What you will do:
Quote the data below in full, minus the images.

Recorded data:
--------------------------------
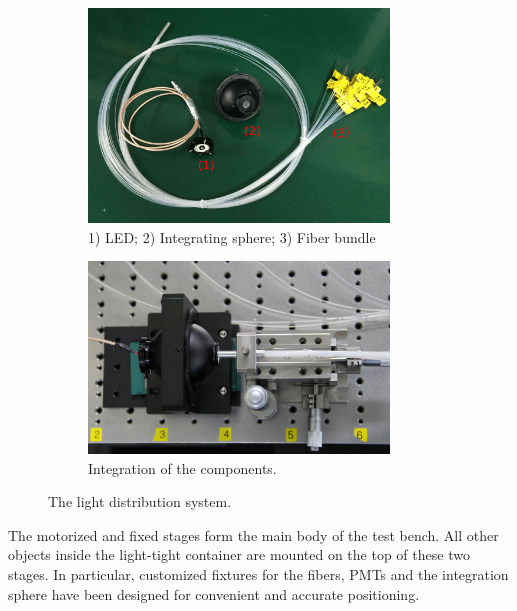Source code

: \documentclass{nst}
\providecommand{\DIFadd}[1]{{\protect\color{yellow} \sf #1}} %
\providecommand{\DIFaddbegin}{} %
\providecommand{\DIFaddend}{} %
\providecommand{\DIFdelbegin}{} %
\providecommand{\DIFdelend}{} %
\begin{document}
\begin{figure}[!htb]

	\begin{subfigure}[t]{80mm}
		\includegraphics[width=80mm]{FIG3_a.jpg}
		\caption{1) LED; 2) Integrating sphere; 3) Fiber bundle}
		\label{fig:FIG3_a}
	\end{subfigure}
	\begin{subfigure}[t]{80mm}
		\includegraphics[width=80mm]{FIG3_b.jpg}
		\caption{Integration of the components.}
		\label{fig:FIG3_b}
	\end{subfigure}

	\caption{The light distribution system.}
	\label{fig:FIG3}
\end{figure}

The motorized and fixed stages form the main body of the test bench.
All other objects inside the light-tight container are mounted on the top of \DIFdelbegin \DIFdelend \DIFaddbegin \DIFadd{these two stages}\DIFaddend .
In particular, customized fixtures for the fibers, PMTs and the integration sphere have been designed for convenient and accurate positioning.

\end{document}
--------------------------------
Written response:
Source code

: \documentclass{nst}
\providecommand{\DIFadd}[1]{{\protect\color{yellow} \sf #1}} %
\providecommand{\DIFaddbegin}{} %
\providecommand{\DIFaddend}{} %
\providecommand{\DIFdelbegin}{} %
\providecommand{\DIFdelend}{} %
\begin{document}
\begin{figure}[!htb]

	\begin{subfigure}[t]{80mm}
		\includegraphics[width=80mm]{FIG3_a.jpg}
		\caption{1) LED; 2) Integrating sphere; 3) Fiber bundle}
		\label{fig:FIG3_a}
	\end{subfigure}
	\begin{subfigure}[t]{80mm}
		\includegraphics[width=80mm]{FIG3_b.jpg}
		\caption{Integration of the components.}
		\label{fig:FIG3_b}
	\end{subfigure}

	\caption{The light distribution system.}
	\label{fig:FIG3}
\end{figure}

The motorized and fixed stages form the main body of the test bench.
All other objects inside the light-tight container are mounted on the top of \DIFdelbegin \DIFdelend \DIFaddbegin \DIFadd{these two stages}\DIFaddend .
In particular, customized fixtures for the fibers, PMTs and the integration sphere have been designed for convenient and accurate positioning.

\end{document}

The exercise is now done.